[HN Gopher] Show HN: DataStation - App to easily query, script, ...
       ___________________________________________________________________
        
       Show HN: DataStation - App to easily query, script, and visualize
       data
        
       Author : eatonphil
       Score  : 45 points
       Date   : 2022-05-31 20:10 UTC (2 hours ago)
        
 (HTM) web link (github.com)
 (TXT) w3m dump (github.com)
        
       | canMarsHaveLife wrote:
       | How does it compare to Redash (now Databricks SQL):
       | https://github.com/getredash/redash?
        
         | [deleted]
        
         | eatonphil wrote:
         | I haven't used it but just from looking at the Github page. It
         | looks like redash has more advanced dashboarding features today
         | (I'd like to catch up here).
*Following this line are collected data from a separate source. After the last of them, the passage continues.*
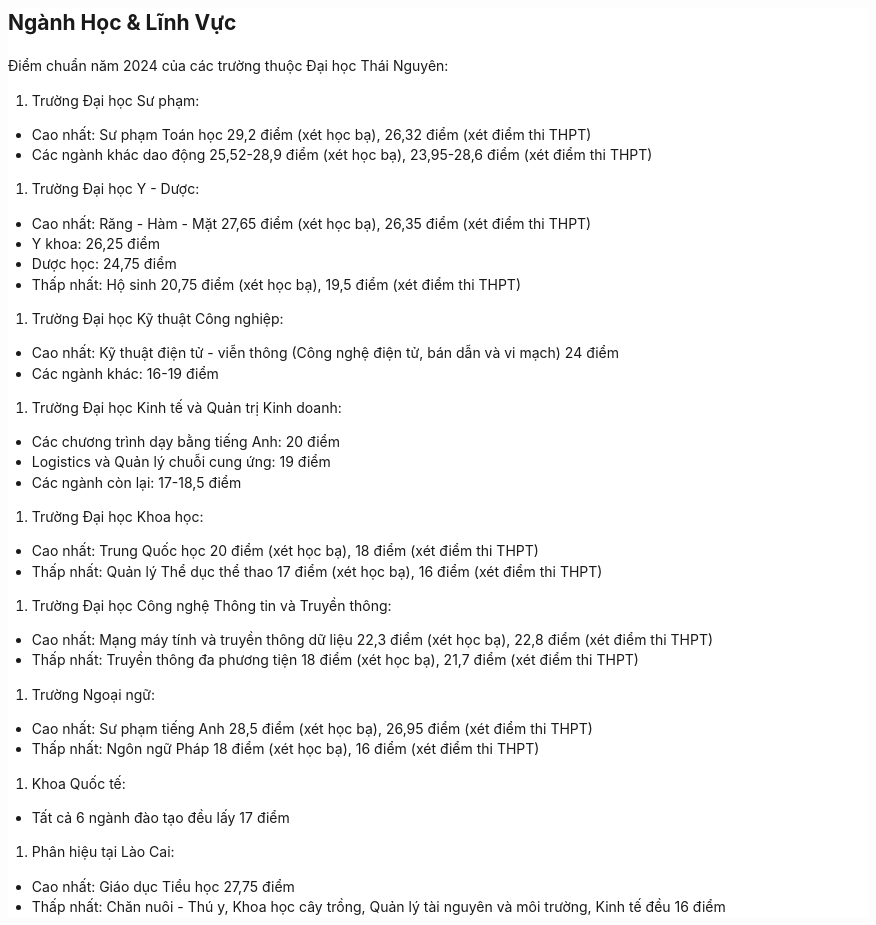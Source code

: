 
## Ngành Học & Lĩnh Vực
Điểm chuẩn năm 2024 của các trường thuộc Đại học Thái Nguyên:
  1. Trường Đại học Sư phạm:


  * Cao nhất: Sư phạm Toán học 29,2 điểm (xét học bạ), 26,32 điểm (xét điểm thi THPT)
  * Các ngành khác dao động 25,52-28,9 điểm (xét học bạ), 23,95-28,6 điểm (xét điểm thi THPT)


  1. Trường Đại học Y - Dược:


  * Cao nhất: Răng - Hàm - Mặt 27,65 điểm (xét học bạ), 26,35 điểm (xét điểm thi THPT)
  * Y khoa: 26,25 điểm
  * Dược học: 24,75 điểm
  * Thấp nhất: Hộ sinh 20,75 điểm (xét học bạ), 19,5 điểm (xét điểm thi THPT)


  1. Trường Đại học Kỹ thuật Công nghiệp:


  * Cao nhất: Kỹ thuật điện tử - viễn thông (Công nghệ điện tử, bán dẫn và vi mạch) 24 điểm
  * Các ngành khác: 16-19 điểm


  1. Trường Đại học Kinh tế và Quản trị Kinh doanh:


  * Các chương trình dạy bằng tiếng Anh: 20 điểm
  * Logistics và Quản lý chuỗi cung ứng: 19 điểm
  * Các ngành còn lại: 17-18,5 điểm


  1. Trường Đại học Khoa học:


  * Cao nhất: Trung Quốc học 20 điểm (xét học bạ), 18 điểm (xét điểm thi THPT)
  * Thấp nhất: Quản lý Thể dục thể thao 17 điểm (xét học bạ), 16 điểm (xét điểm thi THPT)


  1. Trường Đại học Công nghệ Thông tin và Truyền thông:


  * Cao nhất: Mạng máy tính và truyền thông dữ liệu 22,3 điểm (xét học bạ), 22,8 điểm (xét điểm thi THPT)
  * Thấp nhất: Truyền thông đa phương tiện 18 điểm (xét học bạ), 21,7 điểm (xét điểm thi THPT)


  1. Trường Ngoại ngữ:


  * Cao nhất: Sư phạm tiếng Anh 28,5 điểm (xét học bạ), 26,95 điểm (xét điểm thi THPT)
  * Thấp nhất: Ngôn ngữ Pháp 18 điểm (xét học bạ), 16 điểm (xét điểm thi THPT)


  1. Khoa Quốc tế:


  * Tất cả 6 ngành đào tạo đều lấy 17 điểm


  1. Phân hiệu tại Lào Cai:


  * Cao nhất: Giáo dục Tiểu học 27,75 điểm
  * Thấp nhất: Chăn nuôi - Thú y, Khoa học cây trồng, Quản lý tài nguyên và môi trường, Kinh tế đều 16 điểm

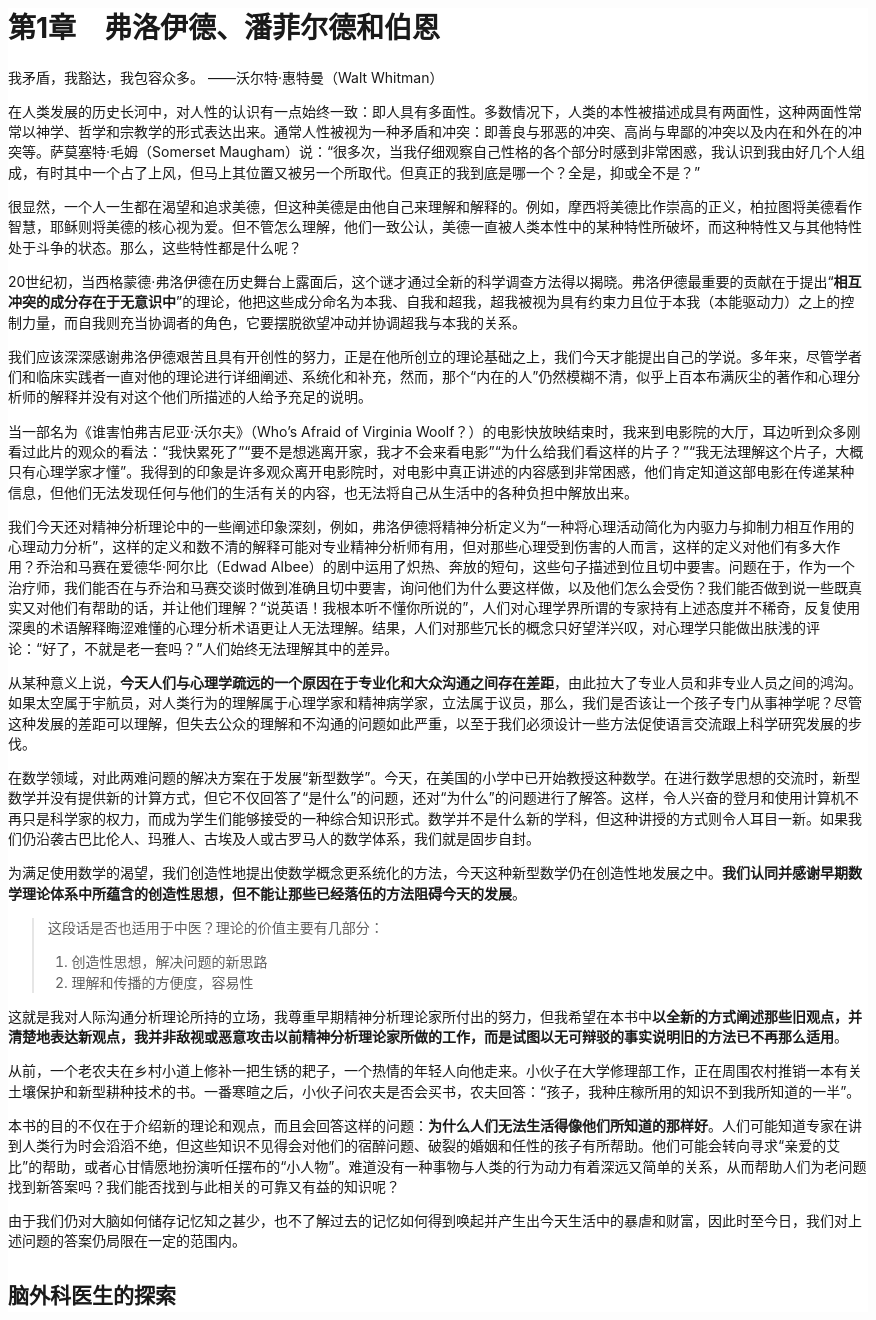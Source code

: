 # 第1章　弗洛伊德、潘菲尔德和伯恩

我矛盾，我豁达，我包容众多。
——沃尔特·惠特曼（Walt Whitman）

在人类发展的历史长河中，对人性的认识有一点始终一致：即人具有多面性。多数情况下，人类的本性被描述成具有两面性，这种两面性常常以神学、哲学和宗教学的形式表达出来。通常人性被视为一种矛盾和冲突：即善良与邪恶的冲突、高尚与卑鄙的冲突以及内在和外在的冲突等。萨莫塞特·毛姆（Somerset Maugham）说：“很多次，当我仔细观察自己性格的各个部分时感到非常困惑，我认识到我由好几个人组成，有时其中一个占了上风，但马上其位置又被另一个所取代。但真正的我到底是哪一个？全是，抑或全不是？”

很显然，一个人一生都在渴望和追求美德，但这种美德是由他自己来理解和解释的。例如，摩西将美德比作崇高的正义，柏拉图将美德看作智慧，耶稣则将美德的核心视为爱。但不管怎么理解，他们一致公认，美德一直被人类本性中的某种特性所破坏，而这种特性又与其他特性处于斗争的状态。那么，这些特性都是什么呢？

20世纪初，当西格蒙德·弗洛伊德在历史舞台上露面后，这个谜才通过全新的科学调查方法得以揭晓。弗洛伊德最重要的贡献在于提出“**相互冲突的成分存在于无意识中**”的理论，他把这些成分命名为本我、自我和超我，超我被视为具有约束力且位于本我（本能驱动力）之上的控制力量，而自我则充当协调者的角色，它要摆脱欲望冲动并协调超我与本我的关系。

我们应该深深感谢弗洛伊德艰苦且具有开创性的努力，正是在他所创立的理论基础之上，我们今天才能提出自己的学说。多年来，尽管学者们和临床实践者一直对他的理论进行详细阐述、系统化和补充，然而，那个“内在的人”仍然模糊不清，似乎上百本布满灰尘的著作和心理分析师的解释并没有对这个他们所描述的人给予充足的说明。

当一部名为《谁害怕弗吉尼亚·沃尔夫》（Who’s Afraid of Virginia Woolf？）的电影快放映结束时，我来到电影院的大厅，耳边听到众多刚看过此片的观众的看法：“我快累死了”“要不是想逃离开家，我才不会来看电影”“为什么给我们看这样的片子？”“我无法理解这个片子，大概只有心理学家才懂”。我得到的印象是许多观众离开电影院时，对电影中真正讲述的内容感到非常困惑，他们肯定知道这部电影在传递某种信息，但他们无法发现任何与他们的生活有关的内容，也无法将自己从生活中的各种负担中解放出来。

我们今天还对精神分析理论中的一些阐述印象深刻，例如，弗洛伊德将精神分析定义为“一种将心理活动简化为内驱力与抑制力相互作用的心理动力分析”，这样的定义和数不清的解释可能对专业精神分析师有用，但对那些心理受到伤害的人而言，这样的定义对他们有多大作用？乔治和马赛在爱德华·阿尔比（Edwad Albee）的剧中运用了炽热、奔放的短句，这些句子描述到位且切中要害。问题在于，作为一个治疗师，我们能否在与乔治和马赛交谈时做到准确且切中要害，询问他们为什么要这样做，以及他们怎么会受伤？我们能否做到说一些既真实又对他们有帮助的话，并让他们理解？“说英语！我根本听不懂你所说的”，人们对心理学界所谓的专家持有上述态度并不稀奇，反复使用深奥的术语解释晦涩难懂的心理分析术语更让人无法理解。结果，人们对那些冗长的概念只好望洋兴叹，对心理学只能做出肤浅的评论：“好了，不就是老一套吗？”人们始终无法理解其中的差异。

从某种意义上说，**今天人们与心理学疏远的一个原因在于专业化和大众沟通之间存在差距**，由此拉大了专业人员和非专业人员之间的鸿沟。如果太空属于宇航员，对人类行为的理解属于心理学家和精神病学家，立法属于议员，那么，我们是否该让一个孩子专门从事神学呢？尽管这种发展的差距可以理解，但失去公众的理解和不沟通的问题如此严重，以至于我们必须设计一些方法促使语言交流跟上科学研究发展的步伐。

在数学领域，对此两难问题的解决方案在于发展“新型数学”。今天，在美国的小学中已开始教授这种数学。在进行数学思想的交流时，新型数学并没有提供新的计算方式，但它不仅回答了“是什么”的问题，还对“为什么”的问题进行了解答。这样，令人兴奋的登月和使用计算机不再只是科学家的权力，而成为学生们能够接受的一种综合知识形式。数学并不是什么新的学科，但这种讲授的方式则令人耳目一新。如果我们仍沿袭古巴比伦人、玛雅人、古埃及人或古罗马人的数学体系，我们就是固步自封。

为满足使用数学的渴望，我们创造性地提出使数学概念更系统化的方法，今天这种新型数学仍在创造性地发展之中。**我们认同并感谢早期数学理论体系中所蕴含的创造性思想，但不能让那些已经落伍的方法阻碍今天的发展**。

> 这段话是否也适用于中医？理论的价值主要有几部分：
>
> 1. 创造性思想，解决问题的新思路
> 2. 理解和传播的方便度，容易性

这就是我对人际沟通分析理论所持的立场，我尊重早期精神分析理论家所付出的努力，但我希望在本书中**以全新的方式阐述那些旧观点，并清楚地表达新观点，我并非敌视或恶意攻击以前精神分析理论家所做的工作，而是试图以无可辩驳的事实说明旧的方法已不再那么适用**。

从前，一个老农夫在乡村小道上修补一把生锈的耙子，一个热情的年轻人向他走来。小伙子在大学修理部工作，正在周围农村推销一本有关土壤保护和新型耕种技术的书。一番寒暄之后，小伙子问农夫是否会买书，农夫回答：“孩子，我种庄稼所用的知识不到我所知道的一半”。

本书的目的不仅在于介绍新的理论和观点，而且会回答这样的问题：**为什么人们无法生活得像他们所知道的那样好**。人们可能知道专家在讲到人类行为时会滔滔不绝，但这些知识不见得会对他们的宿醉问题、破裂的婚姻和任性的孩子有所帮助。他们可能会转向寻求“亲爱的艾比”的帮助，或者心甘情愿地扮演听任摆布的“小人物”。难道没有一种事物与人类的行为动力有着深远又简单的关系，从而帮助人们为老问题找到新答案吗？我们能否找到与此相关的可靠又有益的知识呢？

由于我们仍对大脑如何储存记忆知之甚少，也不了解过去的记忆如何得到唤起并产生出今天生活中的暴虐和财富，因此时至今日，我们对上述问题的答案仍局限在一定的范围内。

## 脑外科医生的探索
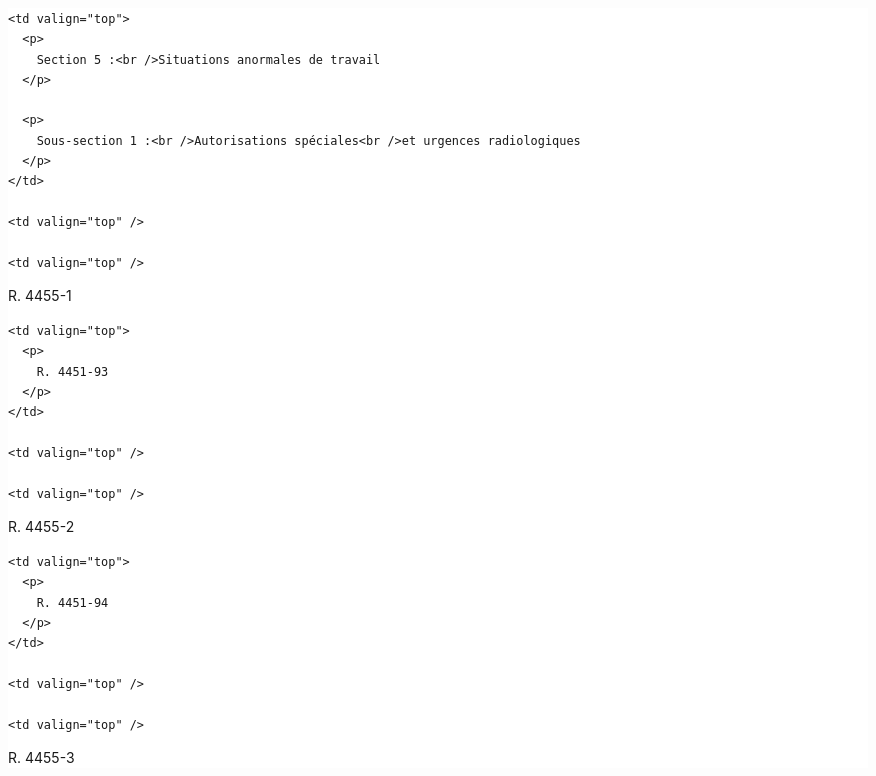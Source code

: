     <td valign="top">
      <p>
        Section 5 :<br />Situations anormales de travail
      </p>
      
      <p>
        Sous-section 1 :<br />Autorisations spéciales<br />et urgences radiologiques
      </p>
    </td>
    
    <td valign="top" />
    
    <td valign="top" />
  </tr>
  
  <tr>
    <td valign="top">
      <p>
        R. 4455-1
      </p>
    </td>
    
    <td valign="top">
      <p>
        R. 4451-93
      </p>
    </td>
    
    <td valign="top" />
    
    <td valign="top" />
  </tr>
  
  <tr>
    <td valign="top">
      <p>
        R. 4455-2
      </p>
    </td>
    
    <td valign="top">
      <p>
        R. 4451-94
      </p>
    </td>
    
    <td valign="top" />
    
    <td valign="top" />
  </tr>
  
  <tr>
    <td valign="top">
      <p>
        R. 4455-3
      </p>
    </td>
    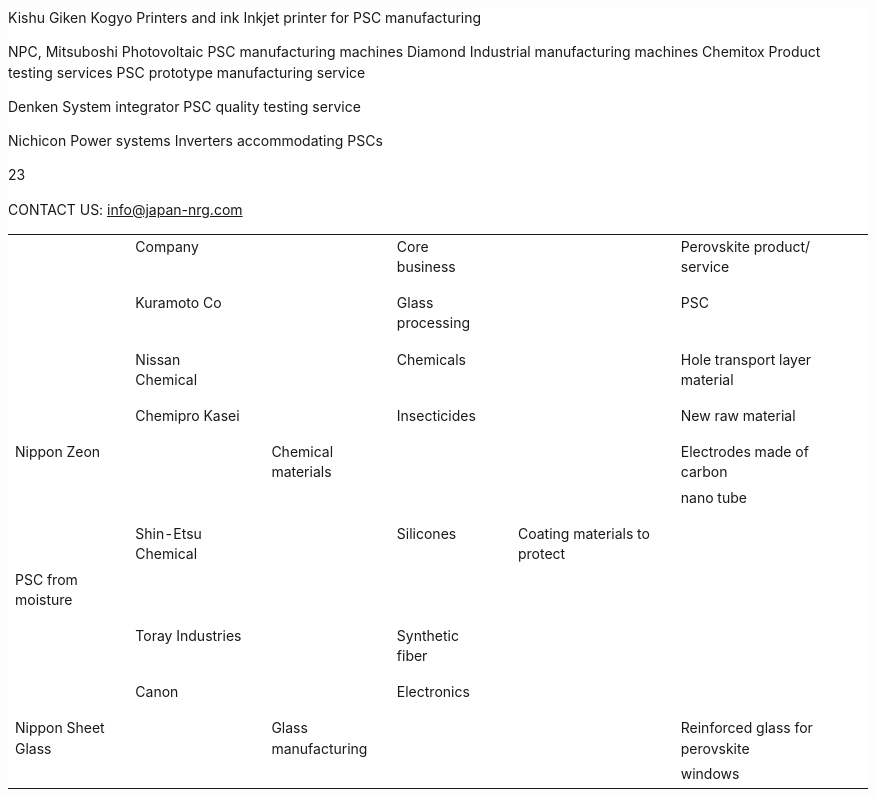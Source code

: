 Kishu Giken Kogyo Printers and ink Inkjet printer for PSC
manufacturing

NPC, Mitsuboshi Photovoltaic   PSC manufacturing machines
Diamond Industrial manufacturing machines
Chemitox        Product testing services PSC prototype manufacturing
service

Denken          System integrator PSC quality testing service

Nichicon        Power systems  Inverters accommodating PSCs


23



CONTACT  US: info@japan-nrg.com

|  |  |  |  |  |  |  |  |  |
| --- | --- | --- | --- | --- | --- | --- | --- | --- |
|  | Company |  |  | Core business |  |  | Perovskite product/ service |  |
|  |  |  |  |  |  |  |  |  |
|  |  |  |  |  |  |  |  |  |
|  | Kuramoto Co |  |  | Glass processing |  |  | PSC |  |
|  |  |  |  |  |  |  |  |  |
|  |  |  |  |  |  |  |  |  |
|  | Nissan Chemical |  |  | Chemicals |  |  | Hole transport layer material |  |
|  |  |  |  |  |  |  |  |  |
|  |  |  |  |  |  |  |  |  |
|  | Chemipro Kasei |  |  | Insecticides |  |  | New raw material |  |
|  |  |  |  |  |  |  |  |  |
|  |  |  |  |  |  |  |  |  |
| Nippon Zeon |  |  | Chemical materials |  |  |  | Electrodes made of carbon |  |
|  |  |  |  |  |  |  | nano tube |  |
|  |  |  |  |  |  |  |  |  |
|  |  |  |  |  |  |  |  |  |
|  | Shin-Etsu Chemical |  |  | Silicones |  | Coating materials to protect
PSC from moisture |  |  |
|  |  |  |  |  |  |  |  |  |
|  |  |  |  |  |  |  |  |  |
|  | Toray Industries |  |  | Synthetic fiber |  |  |  |  |
|  |  |  |  |  |  |  |  |  |
|  |  |  |  |  |  |  |  |  |
|  | Canon |  |  | Electronics |  |  |  |  |
|  |  |  |  |  |  |  |  |  |
|  |  |  |  |  |  |  |  |  |
| Nippon Sheet Glass |  |  | Glass manufacturing |  |  |  | Reinforced glass for perovskite |  |
|  |  |  |  |  |  |  | windows |  |
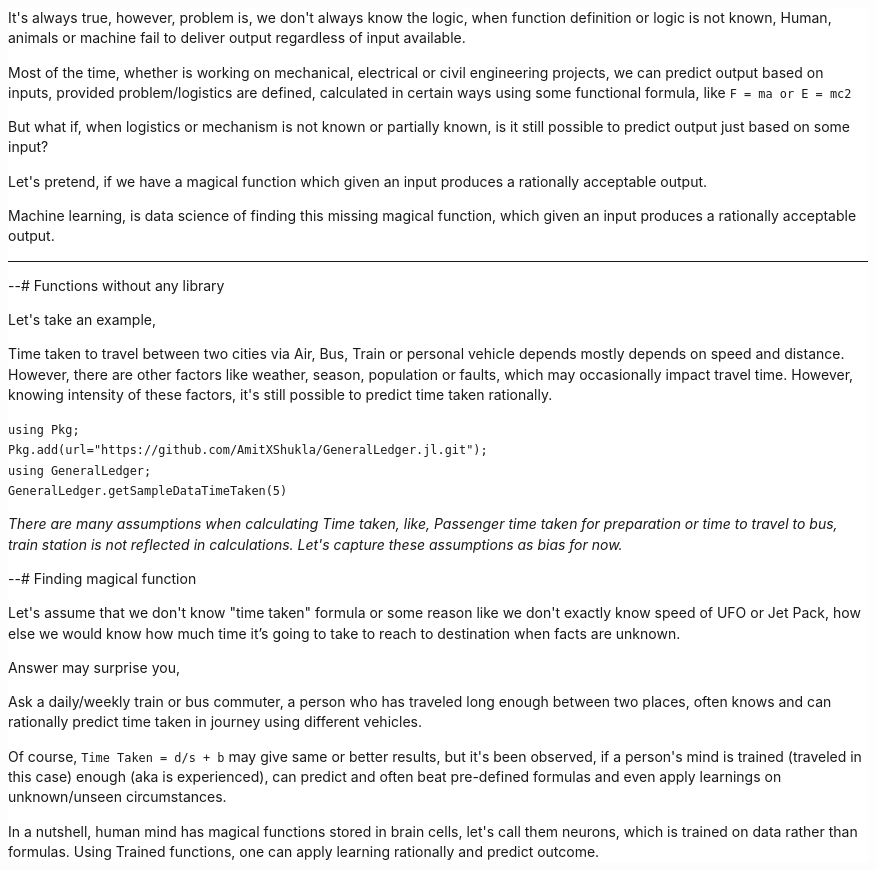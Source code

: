 It's always true, however, problem is, we don't always know the logic, when function definition or logic is not known, Human, animals or machine fail to deliver output regardless of input available.

Most of the time, whether is working on mechanical, electrical or civil engineering projects, we can predict output based on inputs, provided problem/logistics are defined, calculated in certain ways using some functional formula, like
`F = ma or E = mc2`

But what if, when logistics or mechanism is not known or partially known, is it still possible to predict output just based on some input?

Let's pretend, if we have a magical function which given an input produces a rationally acceptable output.

Machine learning, is data science of finding this missing magical function, which given an input produces a rationally acceptable output.

---

--# Functions without any library

Let's take an example,

Time taken to travel between two cities via Air, Bus, Train or personal vehicle depends mostly depends on speed and distance. However, there are other factors like weather, season, population or faults, which may occasionally impact travel time.
However, knowing intensity of these factors, it's still possible to predict time taken rationally.

```@repl
using Pkg;
Pkg.add(url="https://github.com/AmitXShukla/GeneralLedger.jl.git");
using GeneralLedger;
GeneralLedger.getSampleDataTimeTaken(5)
```

_There are many assumptions when calculating Time taken,
like, Passenger time taken for preparation or time to travel to bus, train station is not reflected in calculations.
Let's capture these assumptions as bias for now._

--# Finding magical function

Let's assume that we don't know "time taken" formula or some reason like we don't exactly know speed of UFO or Jet Pack, how else we would know how much time it’s going to take to reach to destination when facts are unknown.

Answer may surprise you,

Ask a daily/weekly train or bus commuter, a person who has traveled long enough between two places, often knows and can rationally predict time taken in journey using different vehicles.

Of course, `Time Taken = d/s + b` may give same or better results,
but it's been observed, if a person's mind is trained (traveled in this case) enough (aka is experienced), can predict and often beat pre-defined formulas and even apply learnings on unknown/unseen circumstances.

In a nutshell, human mind has magical functions stored in brain cells, let's call them neurons, which is trained on data rather than formulas. Using Trained functions, one can apply learning rationally and predict outcome.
In contrast redash doesn't really
         | allow you to manipulate data very much if it doesn't come in a
         | form you want or if you can't get it into the right form with
         | SQL alone.
         | 
         | DataStation allows you to script results of database queries
         | (or loaded Parquet, Excel, CSV, etc. files or HTTP API
         | responses) in Python, Node, R, Julia, etc.
         | 
         | Also, DataStation is first-off a desktop app today so it's very
         | easy to install and use -- especially in a corporate
         | environment. Data never leaves your laptop. In the future I
         | think more people will use the server version of DataStation so
         | you can get server features like recurring exports and hosted
         | dashboards but desktop will always be supported too.
        
       | programmarchy wrote:
       | Looks very useful! In terms of feedback, I think if you brought
       | in a designer you'd have a much bigger "wow" factor. There's a
       | lot of low hanging fruit like consistent button styles, fonts,
       | whitespace, larger text inputs, that'd go a long way. And I'm
       | sure you've thought of this already, but seems like a node-based
       | paradigm could be an improvement over the panel-based paradigm
       | e.g. more akin to something like Blender nodes, or Tableau.
        
         | eatonphil wrote:
         | > In terms of feedback, I think if you brought in a designer
         | you'd have a much bigger "wow" factor. There's a lot of low
         | hanging fruit like consistent button styles, fonts, whitespace,
         | larger text inputs, that'd go a long way.
         | 
         | Yes this would be nice to have! If there's a version of this
         | that gets funded or bootstrapped then I'd definitely like to
         | bring someone on to help.
         | 
         | > And I'm sure you've thought of this already, but seems like a
         | node-based paradigm could be an improvement over the panel-
         | based paradigm e.g. more akin to something like Blender nodes,
         | or Tableau.
         | 
         | Actually no I'm not familiar with this concept. But I have seen
         | what natto.dev does and I'm concerned that that is too free
         | form compared to how DataStation works. A little structure is
         | useful IMO. I'm not sure how similar Blender nodes or Tableau
         | are to natto.dev.
         | 
         | That said, DataStation panels show up in an order but the order
         | of evaluation is not set. You can import the results of a panel
         | defined below the current panel it just matters that the panel
         | you refer to has been _run_. So it may be closer to a node-
         | based design in that case. But again I 'm not sure if that's
         | what you mean.
        
           | programmarchy wrote:
           | Hadn't seen natto before, but I agree that's pretty far out
           | there! If you search images of Tableau Prep, that's more
           | along the lines of what I had in mind. Although Tableau
           | supports Python and R, it's not nearly as well integrated as
           | what you've done with DataStation. In general, it's more
           | geared towards Excel power user types, rather than
           | programmers.
        
             | eatonphil wrote:
             | > If you search images of Tableau Prep, that's more along
             | the lines of what I had in mind.
             | 
             | Ah! I think this is a visualization of what does happen
             | with DataStation panels too. Eventually I'd like to have
             | better support for understanding the dependency graph like
             | this but for now that's just been a nice idea to have
             | sometime in the future.
             | 
             | > Although Tableau supports Python and R, it's not nearly
             | as well integrated as what you've done with DataStation. In
             | general, it's more geared towards Excel power user types,
             | rather than programmers.
             | 
             | Yeah it was definitely my impression it was not geared
             | toward programmers as much (though I know many programmers
             | or data scientists use it).
        
       | bamazizi wrote:
       | The UX reminded me of [PipeDream](https://pipedream.com/)
       | 
       | The industry around abstractions tools/ui on top DBs is growing.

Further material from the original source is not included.